━━━━━ Task input

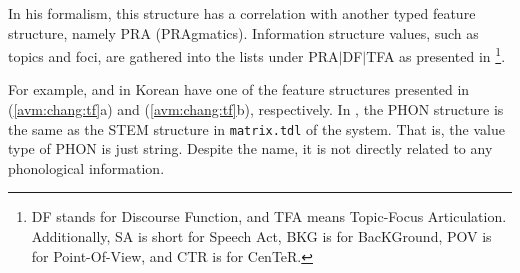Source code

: \noindent In his formalism, this structure has a correlation with
another typed feature structure, namely PRA (PRAgmatics). Information
structure values, such as topics and foci, are gathered into the lists
under PRA{$\mid$}DF{$\mid$}TFA as presented in
\footnote{DF stands for Discourse Function, and
  TFA means Topic-Focus Articulation. Additionally, SA is short for
  Speech Act, BKG is for BacKGround, POV is for Point-Of-View, and CTR
  is for CenTeR.}.


\newpage 
\noindent For example, \nun and \ika in Korean have one of the feature
structures presented in (\ref{avm:chang:tf}a) and
(\ref{avm:chang:tf}b), respectively.  In , the
PHON structure is the same as the STEM structure in
\texttt{matrix.tdl} of the \lingo {} system. That is, the
value type of PHON is just string. Despite the name, it is not
directly related to any 
phonological information.


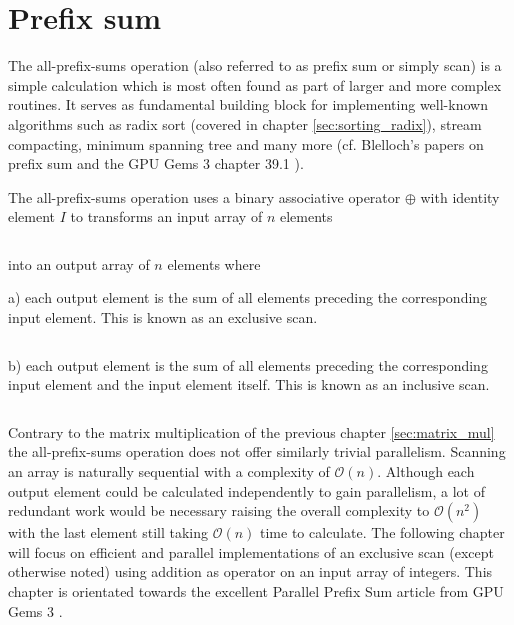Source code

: \section{Prefix sum}
\label{sec:prefix_sum}


The all-prefix-sums operation (also referred to as prefix sum or simply scan) is a simple calculation which is most often found as part of larger and more complex routines. It serves as fundamental building block for implementing well-known algorithms such as radix sort (covered in chapter \ref{sec:sorting_radix}), stream compacting, minimum spanning tree and many more (cf. Blelloch's papers on prefix sum \cite{scan_blelloch_examples} \cite{scan_blelloch} and the GPU Gems 3 chapter 39.1 \cite{gpu_gems_3_chapter_39}).

The all-prefix-sums operation uses a binary associative operator $\oplus$ with identity element $I$ to transforms an input array of $n$ elements

\begin{equation*}
[a_0, a_1, \dots, a_{n-1}]
\end{equation*}

into an output array of $n$ elements where

a) each output element is the sum of all elements preceding the corresponding input element. This is known as an exclusive scan. \cite{gpu_gems_3_chapter_39}

\begin{equation*}
[I, a_0, (a_0 \oplus a_1), \dots, (a_0 \oplus a_1 \oplus \dots \oplus a_{n-2})]
\end{equation*}

b) each  output element is the sum of all elements preceding the corresponding input element and the input element itself. This is known as an inclusive scan. \cite{gpu_gems_3_chapter_39}

\begin{equation*}
[a_0, (a_0 \oplus a_1), \dots, (a_0 \oplus a_1 \oplus \dots \oplus a_{n-1})]
\end{equation*}

Contrary to the matrix multiplication of the previous chapter \ref{sec:matrix_mul} the all-prefix-sums operation does not offer similarly trivial parallelism. Scanning an array is naturally sequential with a complexity of $\mathcal{O}(n)$. Although each output element could be calculated independently to gain parallelism, a lot of redundant work would be necessary raising the overall complexity to $\mathcal{O}(n^2)$ with the last element still taking $\mathcal{O}(n)$ time to calculate.
The following chapter will focus on efficient and parallel implementations of an exclusive scan (except otherwise noted) using addition as operator on an input array of integers. This chapter is orientated towards the excellent Parallel Prefix Sum article from GPU Gems 3 \cite{gpu_gems_3_chapter_39}.



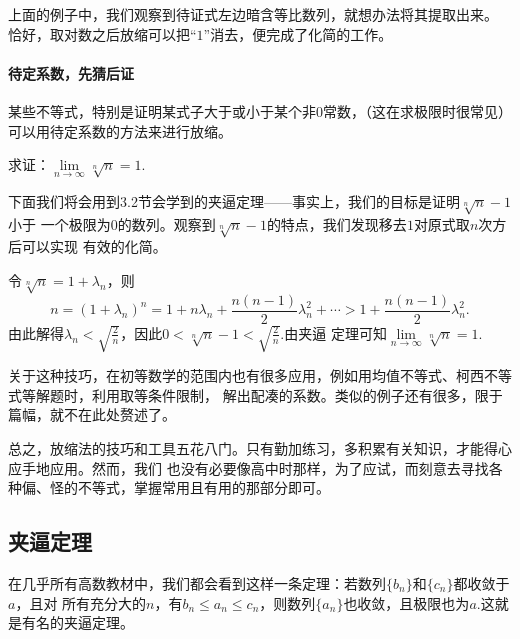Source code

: 上面的例子中，我们观察到待证式左边暗含等比数列，就想办法将其提取出来。
恰好，取对数之后放缩可以把“$1$”消去，便完成了化简的工作。

\paragraph{待定系数，先猜后证}

某些不等式，特别是证明某式子大于或小于某个非0常数，（这在求极限时很常见）可以用待定系数的方法来进行放缩。
\begin{example}
    求证：$\lim\limits_{n \to \infty}\sqrt[n]{n}=1.$
\end{example}
\begin{prove}
    下面我们将会用到3.2节会学到的夹逼定理——事实上，我们的目标是证明$\sqrt[n]{n}-1$小于
    一个极限为$0$的数列。观察到$\sqrt[n]{n}-1$的特点，我们发现移去$1$对原式取$n$次方后可以实现
    有效的化简。


    令$\sqrt[n]{n}=1+\lambda_n$，则
    \[
        n=(1+\lambda_n)^n=1+n\lambda_n+\frac{n(n-1)}{2}\lambda^2 _n+\cdots >1+\frac{n(n-1)}{2}\lambda^2 _n
        .\]
    由此解得$\lambda_n<\sqrt{\frac{2}{n}}$，因此$0<\sqrt[n]{n}-1<\sqrt{\frac{2}{n}}$.由夹逼
    定理可知$\lim\limits_{n \to \infty}\sqrt[n]{n}=1.$
\end{prove}


关于这种技巧，在初等数学的范围内也有很多应用，例如用均值不等式、柯西不等式等解题时，利用取等条件限制，
解出配凑的系数。类似的例子还有很多，限于篇幅，就不在此处赘述了。


总之，放缩法的技巧和工具五花八门。只有勤加练习，多积累有关知识，才能得心应手地应用。然而，我们
也没有必要像高中时那样，为了应试，而刻意去寻找各种偏、怪的不等式，掌握常用且有用的那部分即可。



\subsection{夹逼定理}
在几乎所有高数教材中，我们都会看到这样一条定理：若数列$\{ b_n \} $和$\{ c_n \} $都收敛于$a$，且对
所有充分大的$n$，有$b_n \leqslant a_n \leqslant c_n$，则数列$\{ a_n \} $也收敛，且极限也为$a$.这就是有名的夹逼定理。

━━━━━━━━━━

Exercise goal: Excluding the pictures, transcribe each entry above word for word.

Your response:
Source code

: \noindent In his formalism, this structure has a correlation with
another typed feature structure, namely PRA (PRAgmatics). Information
structure values, such as topics and foci, are gathered into the lists
under PRA{$\mid$}DF{$\mid$}TFA as presented in
\footnote{DF stands for Discourse Function, and
  TFA means Topic-Focus Articulation. Additionally, SA is short for
  Speech Act, BKG is for BacKGround, POV is for Point-Of-View, and CTR
  is for CenTeR.}.


\newpage 
\noindent For example, \nun and \ika in Korean have one of the feature
structures presented in (\ref{avm:chang:tf}a) and
(\ref{avm:chang:tf}b), respectively.  In , the
PHON structure is the same as the STEM structure in
\texttt{matrix.tdl} of the \lingo {} system. That is, the
value type of PHON is just string. Despite the name, it is not
directly related to any 
phonological information.


Source code

: \section{Prefix sum}
\label{sec:prefix_sum}


The all-prefix-sums operation (also referred to as prefix sum or simply scan) is a simple calculation which is most often found as part of larger and more complex routines. It serves as fundamental building block for implementing well-known algorithms such as radix sort (covered in chapter \ref{sec:sorting_radix}), stream compacting, minimum spanning tree and many more (cf. Blelloch's papers on prefix sum \cite{scan_blelloch_examples} \cite{scan_blelloch} and the GPU Gems 3 chapter 39.1 \cite{gpu_gems_3_chapter_39}).

The all-prefix-sums operation uses a binary associative operator $\oplus$ with identity element $I$ to transforms an input array of $n$ elements

\begin{equation*}
[a_0, a_1, \dots, a_{n-1}]
\end{equation*}

into an output array of $n$ elements where

a) each output element is the sum of all elements preceding the corresponding input element. This is known as an exclusive scan. \cite{gpu_gems_3_chapter_39}

\begin{equation*}
[I, a_0, (a_0 \oplus a_1), \dots, (a_0 \oplus a_1 \oplus \dots \oplus a_{n-2})]
\end{equation*}

b) each  output element is the sum of all elements preceding the corresponding input element and the input element itself. This is known as an inclusive scan. \cite{gpu_gems_3_chapter_39}

\begin{equation*}
[a_0, (a_0 \oplus a_1), \dots, (a_0 \oplus a_1 \oplus \dots \oplus a_{n-1})]
\end{equation*}

Contrary to the matrix multiplication of the previous chapter \ref{sec:matrix_mul} the all-prefix-sums operation does not offer similarly trivial parallelism. Scanning an array is naturally sequential with a complexity of $\mathcal{O}(n)$. Although each output element could be calculated independently to gain parallelism, a lot of redundant work would be necessary raising the overall complexity to $\mathcal{O}(n^2)$ with the last element still taking $\mathcal{O}(n)$ time to calculate.
The following chapter will focus on efficient and parallel implementations of an exclusive scan (except otherwise noted) using addition as operator on an input array of integers. This chapter is orientated towards the excellent Parallel Prefix Sum article from GPU Gems 3 \cite{gpu_gems_3_chapter_39}.



Source code

: 上面的例子中，我们观察到待证式左边暗含等比数列，就想办法将其提取出来。
恰好，取对数之后放缩可以把“$1$”消去，便完成了化简的工作。

\paragraph{待定系数，先猜后证}

某些不等式，特别是证明某式子大于或小于某个非0常数，（这在求极限时很常见）可以用待定系数的方法来进行放缩。
\begin{example}
    求证：$\lim\limits_{n \to \infty}\sqrt[n]{n}=1.$
\end{example}
\begin{prove}
    下面我们将会用到3.2节会学到的夹逼定理——事实上，我们的目标是证明$\sqrt[n]{n}-1$小于
    一个极限为$0$的数列。观察到$\sqrt[n]{n}-1$的特点，我们发现移去$1$对原式取$n$次方后可以实现
    有效的化简。


    令$\sqrt[n]{n}=1+\lambda_n$，则
    \[
        n=(1+\lambda_n)^n=1+n\lambda_n+\frac{n(n-1)}{2}\lambda^2 _n+\cdots >1+\frac{n(n-1)}{2}\lambda^2 _n
        .\]
    由此解得$\lambda_n<\sqrt{\frac{2}{n}}$，因此$0<\sqrt[n]{n}-1<\sqrt{\frac{2}{n}}$.由夹逼
    定理可知$\lim\limits_{n \to \infty}\sqrt[n]{n}=1.$
\end{prove}


关于这种技巧，在初等数学的范围内也有很多应用，例如用均值不等式、柯西不等式等解题时，利用取等条件限制，
解出配凑的系数。类似的例子还有很多，限于篇幅，就不在此处赘述了。


总之，放缩法的技巧和工具五花八门。只有勤加练习，多积累有关知识，才能得心应手地应用。然而，我们
也没有必要像高中时那样，为了应试，而刻意去寻找各种偏、怪的不等式，掌握常用且有用的那部分即可。



\subsection{夹逼定理}
在几乎所有高数教材中，我们都会看到这样一条定理：若数列$\{ b_n \} $和$\{ c_n \} $都收敛于$a$，且对
所有充分大的$n$，有$b_n \leqslant a_n \leqslant c_n$，则数列$\{ a_n \} $也收敛，且极限也为$a$.这就是有名的夹逼定理。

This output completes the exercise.